Furthermore, we continue to witness a very competitive real estate and corporate
finance environment, which has resulted in a large amount of capital seeking a
more limited set of opportunities, generally speaking.

"At the same time, the sale-leaseback market remains active and we continue to
compete based on our ability to complete complex transactions. As we continue
2005, we are pleased that W. P. Carey is conservatively capitalized with a
strong balance sheet containing a debt to total market capitalization ratio of
approximately 24 percent. We thank our investors and tenant companies for their
continued confidence and support and look forward to continuing our 32-year
tradition of success." Mr. DuGan concluded.


UPCOMING EVENT

      The Board of Directors announced that the 2005 Annual Shareholder Meeting
      will take place on Wednesday, June 8th at 2:00 PM at the Waldorf=Astoria
      Hotel in New York City. All shareholders are invited to attend. In
      addition, a live webcast of the event will be available on the Company's
      website and will be archived on the website following the meeting.


CONFERENCE CALL & WEBCAST

Please call at least 10 minutes prior to register for call.

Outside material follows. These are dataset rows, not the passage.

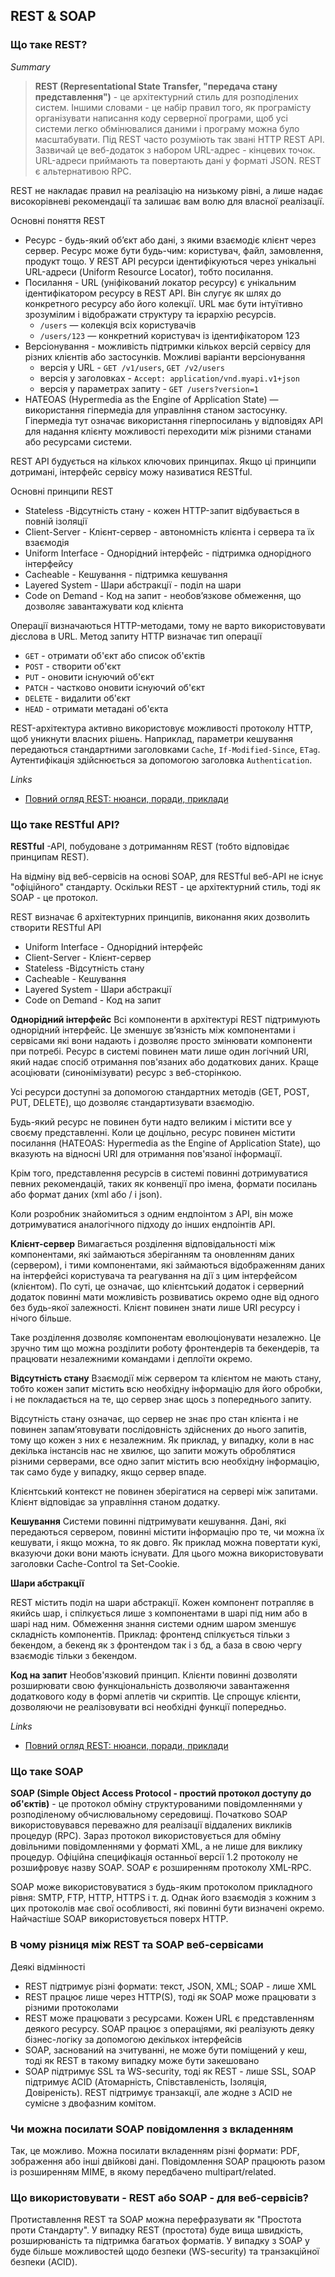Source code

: ## REST & SOAP

### Що таке REST?

*Summary*
> **REST (Representational State Transfer, "передача стану представлення")** - це архітектурний стиль для розподілених систем. Іншими словами - це набір правил того, як програмісту організувати написання коду серверної програми, щоб усі системи легко обмінювалися даними і програму можна було масштабувати. Під REST часто розуміють так звані HTTP REST API. Зазвичай це веб-додаток з набором URL-адрес - кінцевих точок. URL-адреси приймають та повертають дані у форматі JSON. REST є альтернативою RPC.

REST не накладає правил на реалізацію на низькому рівні, а лише надає високорівневі рекомендації та залишає вам волю для власної реалізації.

Основні поняття REST

- Ресурс - будь-який об’єкт або дані, з якими взаємодіє клієнт через сервер. Ресурс може бути будь-чим: користувач, файл, замовлення, продукт тощо. У REST API ресурси ідентифікуються через унікальні URL-адреси (Uniform Resource Locator), тобто посилання.
- Посилання - URL (уніфікований локатор ресурсу) є унікальним ідентифікатором ресурсу в REST API. Він слугує як шлях до конкретного ресурсу або його колекції. URL має бути інтуїтивно зрозумілим і відображати структуру та ієрархію ресурсів.
	- `/users` — колекція всіх користувачів
	- `/users/123` — конкретний користувач із ідентифікатором 123
- Версіонування - можливість підтримки кількох версій сервісу для різних клієнтів або застосунків. Можливі варіанти версіонування
	- версія у URL - `GET /v1/users`, `GET /v2/users`
	- версія у заголовках - `Accept: application/vnd.myapi.v1+json`
	- версія у параметрах запиту - `GET /users?version=1`
- HATEOAS (Hypermedia as the Engine of Application State) — використання гіпермедіа для управління станом застосунку. Гіпермедіа тут означає використання гіперпосилань у відповідях API для надання клієнту можливості переходити між різними станами або ресурсами системи.

REST API будується на кількох ключових принципах. Якщо ці принципи дотримані, інтерфейс сервісу можу називатися RESTful.

Основні принципи REST

- Stateless -Відсутність стану - кожен HTTP-запит відбувається в повній ізоляції
- Client-Server - Клієнт-сервер  - автономність клієнта і сервера та їх взаємодія
- Uniform Interface - Однорідний інтерфейс - підтримка однорідного інтерфейсу
- Cacheable - Кешування - підтримка кешування
- Layered System - Шари абстракції - поділ на шари
- Code on Demand - Код на запит - необов’язкове обмеження, що дозволяє завантажувати код клієнта


Операції визначаються HTTP-методами, тому не варто використовувати дієслова в URL. Метод запиту HTTP визначає тип операції

- `GET` - отримати об'єкт або список об'єктів
- `POST` - створити об'єкт
- `PUT` - оновити існуючий об'єкт
- `PATCH` - частково оновити існуючий об'єкт
- `DELETE` - видалити об'єкт
- `HEAD` - отримати метадані об'єкта

REST-архітектура активно використовує можливості протоколу HTTP, щоб уникнути власних рішень. Наприклад, параметри кешування передаються стандартними заголовками `Cache`, `If-Modified-Since`, `ETag`. Аутентифікація здійснюється за допомогою заголовка `Authentication`.

*Links*

- [Повний огляд REST: нюанси, поради, приклади](https://dou.ua/forums/topic/50364/)


### Що таке RESTful API?

**RESTful** -API, побудоване з дотриманням REST (тобто відповідає принципам REST).

На відміну від веб-сервісів на основі SOAP, для RESTful веб-API не існує "офіційного" стандарту. Оскільки REST - це архітектурний стиль, тоді як SOAP - це протокол.

REST визначає 6 архітектурних принципів, виконання яких дозволить створити RESTful API

- Uniform Interface - Однорідний інтерфейс
- Client-Server - Клієнт-сервер
- Stateless -Відсутність стану
- Cacheable - Кешування
- Layered System - Шари абстракції 
- Code on Demand - Код на запит

**Однорідний інтерфейс**
Всі компоненти в архітектурі REST підтримують однорідний інтерфейс. Це зменшує звʼязність між компонентами і сервісами які вони надають і дозволяє просто змінювати компоненти при потребі. Ресурс в системі повинен мати лише один логічний URI, який надає спосіб отримання пов'язаних або додаткових даних. Краще асоціювати (синонімізувати) ресурс з веб-сторінкою.

Усі ресурси доступні за допомогою стандартних методів (GET, POST, PUT, DELETE), що дозволяє стандартизувати взаємодію.

Будь-який ресурс не повинен бути надто великим і містити все у своєму представленні. Коли це доцільно, ресурс повинен містити посилання (HATEOAS: Hypermedia as the Engine of Application State), що вказують на відносні URI для отримання пов'язаної інформації.

Крім того, представлення ресурсів в системі повинні дотримуватися певних рекомендацій, таких як конвенції про імена, формати посилань або формат даних (xml або / і json).

Коли розробник знайомиться з одним ендпоінтом з API, він може дотримуватися аналогічного підходу до інших ендпоінтів API.

**Клієнт-сервер**
Вимагається розділення відповідальності між компонентами, які займаються зберіганням та оновленням даних (сервером), і тими компонентами, які займаються відображенням даних на інтерфейсі користувача та реагування на дії з цим інтерфейсом (клієнтом). По суті, це означає, що клієнтський додаток і серверний додаток повинні мати можливість розвиватись окремо одне від одного без будь-якої залежності. Клієнт повинен знати лише URI ресурсу і нічого більше.

Таке розділення дозволяє компонентам еволюціонувати незалежно. Це зручно тим що можна розділити роботу фронтендерів та бекендерів, та працювати незалежними командами і деплоїти окремо.

**Відсутність стану**
Взаємодії між сервером та клієнтом не мають стану, тобто кожен запит містить всю необхідну інформацію для його обробки, і не покладається на те, що сервер знає щось з попереднього запиту.

Відсутність стану означає, що сервер не знає про стан клієнта і не повинен запамʼятовувати послідовність здійснених до нього запитів, тому що кожен з них є незалежним. Як приклад, у випадку, коли в нас декілька інстансів нас не хвилює, що запити можуть оброблятися різними серверами, все одно запит містить всю необхідну інформацію, так само буде у випадку, якщо сервер впаде.

Клієнтський контекст не повинен зберігатися на сервері між запитами. Клієнт відповідає за управління станом додатку.

**Кешування**
Системи повинні підтримувати кешування. Дані, які передаються сервером, повинні містити інформацію про те, чи можна їх кешувати, і якщо можна, то як довго. Як приклад можна повертати кукі, вказуючи доки вони мають існувати. Для цього можна використовувати заголовки Cache-Control та Set-Cookie.

**Шари абстракції**

REST містить поділ на шари абстракції. Кожен компонент потрапляє в якийсь шар, і спілкується лише з компонентами в шарі під ним або в шарі над ним. Обмеження знання системи одним шаром зменшує складність компонентів. Приклад: фронтенд спілкується тільки з бекендом, а бекенд як з фронтендом так і з бд, а база в свою чергу взаємодіє тільки з бекендом.

**Код на запит**
Необов'язковий принцип. Клієнти повинні дозволяти розширювати свою функціональність дозволяючи завантаження додаткового коду в формі аплетів чи скриптів. Це спрощує клієнти, дозволяючи не реалізовувати всі необхідні функції попередньо.

*Links*

- [Повний огляд REST: нюанси, поради, приклади](https://dou.ua/forums/topic/50364/)


### Що таке SOAP

**SOAP (Simple Object Access Protocol - простий протокол доступу до об'єктів)** - це протокол обміну структурованими повідомленнями у розподіленому обчислювальному середовищі. Початково SOAP використовувався переважно для реалізації віддалених викликів процедур (RPC). Зараз протокол використовується для обміну довільними повідомленнями у форматі XML, а не лише для виклику процедур. Офіційна специфікація останньої версії 1.2 протоколу не розшифровує назву SOAP. SOAP є розширенням протоколу XML-RPC.

SOAP може використовуватися з будь-яким протоколом прикладного рівня: SMTP, FTP, HTTP, HTTPS і т. д. Однак його взаємодія з кожним з цих протоколів має свої особливості, які повинні бути визначені окремо. Найчастіше SOAP використовується поверх HTTP.


### В чому різниця між REST та SOAP веб-сервісами

Деякі відмінності

- REST підтримує різні формати: текст, JSON, XML; SOAP - лише XML
- REST працює лише через HTTP(S), тоді як SOAP може працювати з різними протоколами
- REST може працювати з ресурсами. Кожен URL є представленням деякого ресурсу. SOAP працює з операціями, які реалізують деяку бізнес-логіку за допомогою декількох інтерфейсів
- SOAP, заснований на зчитуванні, не може бути поміщений у кеш, тоді як REST в такому випадку може бути закешовано
- SOAP підтримує SSL та WS-security, тоді як REST - лише SSL, SOAP підтримує ACID (Атомарність, Співставленість, Ізоляція, Довіреність). REST підтримує транзакції, але жодне з ACID не сумісне з двофазним комітом.


### Чи можна посилати SOAP повідомлення з вкладенням

Так, це можливо. Можна посилати вкладенням різні формати: PDF, зображення або інші двійкові дані. Повідомлення SOAP працюють разом із розширенням MIME, в якому передбачено multipart/related.


###  Що використовувати - REST або SOAP - для веб-сервісів?

Протиставлення REST та SOAP можна перефразувати як "Простота проти Стандарту". У випадку REST (простота) буде вища швидкість, розширюваність та підтримка багатьох форматів. У випадку з SOAP у буде більше можливостей щодо безпеки (WS-security) та транзакційної безпеки (ACID).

TIME: Thursday, May 5, 2:00 PM EDT


CALL-IN NUMBER: 1-800-310-6649
(International) 719-457-2693


WEBCAST: Click Here


REPLAY: Available after 4:00 PM.  Call 1-888-203-1112
(International) 719-457-0820 with the access code 4427453

W. P. CAREY & CO. LLC


Founded in 1973, W. P. Carey & Co. is a leading global investment firm that has
long served as the pre-eminent provider of sale-leaseback financing to
corporations and private equity firms in the United States and Europe. It owns a
portfolio of net-leased real estate assets and provides asset management
services to the Corporate Property Associates (CPA(R)) series of
income-generating real estate investment funds. The Company currently owns or
manages more than 650 commercial and industrial properties worldwide,
representing approximately 90 million square feet and valued at approximately $7
billion.


Individuals interested in receiving future updates on W. P. Carey via e-mail can
register at www.wpcarey.com/alerts.


This press release contains forward-looking statements within the meaning of the
Federal securities laws. A number of factors could cause the company's actual
results, performance or achievement to differ materially from those anticipated.
Among those risks, trends and uncertainties are the general economic climate;
the supply of and demand for commercial properties; interest rate levels; the
availability of financing; and other risks associated with the acquisition and
ownership of properties, including risks that the tenants will not pay rent, or
that costs may be greater than anticipated. For further information on factors
that could impact the company, reference is made to the company's filings with
the Securities and Exchange Commission.